Director Mario Costa calls himself John Fordson and the main character is a traditional American hero (whose legacy belongs as much to history as to folklore), but the movie owes little to Hollywood. It feels more like an Italian effort to create a Karl May western. It’s largely set in and around a cavalry fort, and Gordon Scott’s Buffalo Bill is modeled after Old Shatterhand. There's the usual conspiracy of a greedy white villain and a renegade Indian, in this case a ruthless arms dealer hungry for gold, and a Sioux warrior, thirsty for liquor. William Cody, alias Buffalo Bill, is ordered (by president Grant himself!) to find out why the great Sioux chief Wise Fox has broken the peace treaty. He’s soon on the right trail, but then the villains kidnap the chief’s daughter and put the blame on the soldiers from the fort …
Costa has claimed that his film was the first Italian western from the 60s, but that this six months delay (due to a difference with his producers), had ruined the film’s chances. In his words:
“In the meantime Sergio Leone had realized A Fistful of Dollars, a shameless copy of Yojimbo (…) Buffalo Bill was not released before May ’65. It was a beautifully made, grandiose movie. It also did well at the box-office, but it had arrived second, not first, and therefore never got the praise it deserved (…) Leone was not the great director many people thought he was. He was lucky and his luck simply continued.” (2).

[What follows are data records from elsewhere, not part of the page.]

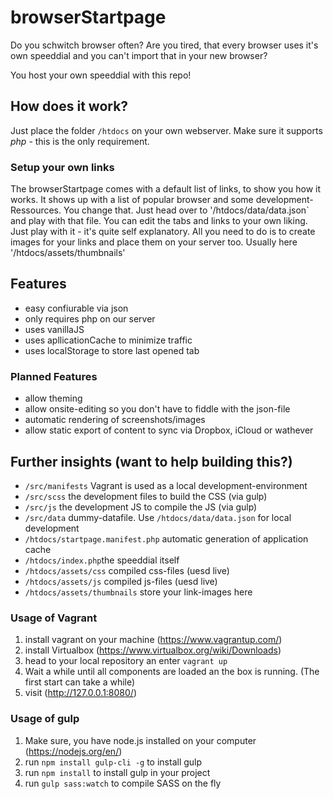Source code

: # browserStartpage
Do you schwitch browser often? Are you tired, that every browser uses it's own speeddial and you can't import that in your new browser?

You host your own speeddial with this repo!

## How does it work?
Just place the folder `/htdocs` on your own webserver. Make sure it supports *php* - this is the only requirement.

### Setup your own links
The browserStartpage comes with a default list of links, to show you how it works. It shows up with a list of popular browser and some development-Ressources. You change that. Just head over to '/htdocs/data/data.json` and play with that file. You can edit the tabs and links to your own liking. Just play with it - it's quite self explanatory. All you need to do is to create images for your links and place them on your server too. Usually here '/htdocs/assets/thumbnails'

## Features
- easy confiurable via json
- only requires php on our server
- uses vanillaJS
- uses apllicationCache to minimize traffic
- uses localStorage to store last opened tab

### Planned Features
- allow theming
- allow onsite-editing so you don't have to fiddle with the json-file
- automatic rendering of screenshots/images
- allow static export of content to sync via Dropbox, iCloud or wathever

## Further insights (want to help building this?)
- `/src/manifests` Vagrant is used as a local development-environment
- `/src/scss` the development files to build the CSS (via gulp)
- `/src/js` the development JS to compile the JS (via gulp)
- `/src/data` dummy-datafile. Use `/htdocs/data/data.json` for local development
- `/htdocs/startpage.manifest.php` automatic generation of application cache
- `/htdocs/index.php`the speeddial itself
- `/htdocs/assets/css` compiled css-files (uesd live)
- `/htdocs/assets/js` compiled js-files (uesd live)
- `/htdocs/assets/thumbnails` store your link-images here

### Usage of Vagrant
1. install vagrant on your machine (https://www.vagrantup.com/)
2. install Virtualbox (https://www.virtualbox.org/wiki/Downloads)
3. head to your local repository an enter `vagrant up`
4. Wait a while until all components are loaded an the box is running. (The first start can take a while)
5. visit (http://127.0.0.1:8080/)

### Usage of gulp
1. Make sure, you have node.js installed on your computer (https://nodejs.org/en/)
2. run `npm install gulp-cli -g` to install gulp
1. run `npm install` to install gulp in your project
2. run `gulp sass:watch` to compile SASS on the fly
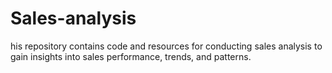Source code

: # Sales-analysis
his repository contains code and resources for conducting sales analysis to gain insights into sales performance, trends, and patterns.
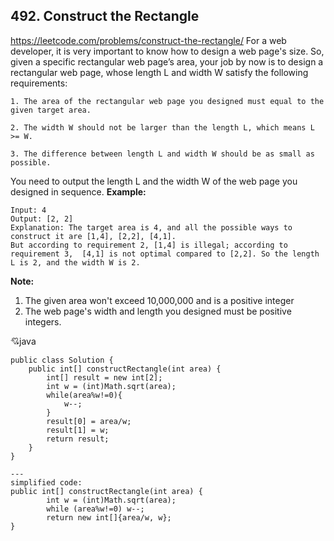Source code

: ## 492. Construct the Rectangle

https://leetcode.com/problems/construct-the-rectangle/
For a web developer, it is very important to know how to design a web page's size. So, given a specific rectangular web page’s area, your job by now is to design a rectangular web page, whose length L and width W satisfy the following requirements:

    1. The area of the rectangular web page you designed must equal to the given target area.

    2. The width W should not be larger than the length L, which means L >= W.

    3. The difference between length L and width W should be as small as possible.
You need to output the length L and the width W of the web page you designed in sequence.
**Example:**

    Input: 4
    Output: [2, 2]
    Explanation: The target area is 4, and all the possible ways to construct it are [1,4], [2,2], [4,1]. 
    But according to requirement 2, [1,4] is illegal; according to requirement 3,  [4,1] is not optimal compared to [2,2]. So the length L is 2, and the width W is 2.
**Note:**

1. The given area won't exceed 10,000,000 and is a positive integer
2. The web page's width and length you designed must be positive integers.



:cupid:java

    public class Solution {
        public int[] constructRectangle(int area) {
            int[] result = new int[2];
            int w = (int)Math.sqrt(area);
            while(area%w!=0){
                w--;
            }
            result[0] = area/w;
            result[1] = w;
            return result;
        }
    }

    ---
    simplified code:
    public int[] constructRectangle(int area) {
            int w = (int)Math.sqrt(area);
            while (area%w!=0) w--;
            return new int[]{area/w, w};
    }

Nearly every word is nonsense. To begin with, Leone’s first Dollar movie wasn’t the first Italian western. But there's more: If filming had started in march ’63, and the film was only released in May ’65, Costa would have lost more than 6 months for some reason. Forum member Jonathan Corbett thinks filming started in March ’64 instead of ’63. This seems to make sense. The Italian censorship visa was delivered on 18-11-’64, so it also seems likely that the film was released in November 1964.
Costa’s differences with the producers were about filming locations. Costa didn’t like the idea of travelling to ex-Yugoslavia for some outdoor scenes (such as the Indian attack on the fort), but apparently yielded to the pressure. But why did he lose so much time with it? The indoor and town scenes were shot in the Elios studios, probably in the fall of ‘64. Filming schedules were quite tight as far as the Roamn studios were concerned, and it looks like Costa had lost his place in the queue (3). He had lost some of his crew members too: Leone had hired both Mario Brega and cinematographer Massimo Dallamano for A Fistful of Dollars, and this seems to have caused a lot of frustration. Costa's movie is predictable and even lacks the charm of the average sauerkraut western. For a friend of all red men, Buffalo Bill kills an awful lot of Indians. Dallamano’s cinematography is excellent. The best jokes come from the dubbing department : some of the Indians speak with British accents.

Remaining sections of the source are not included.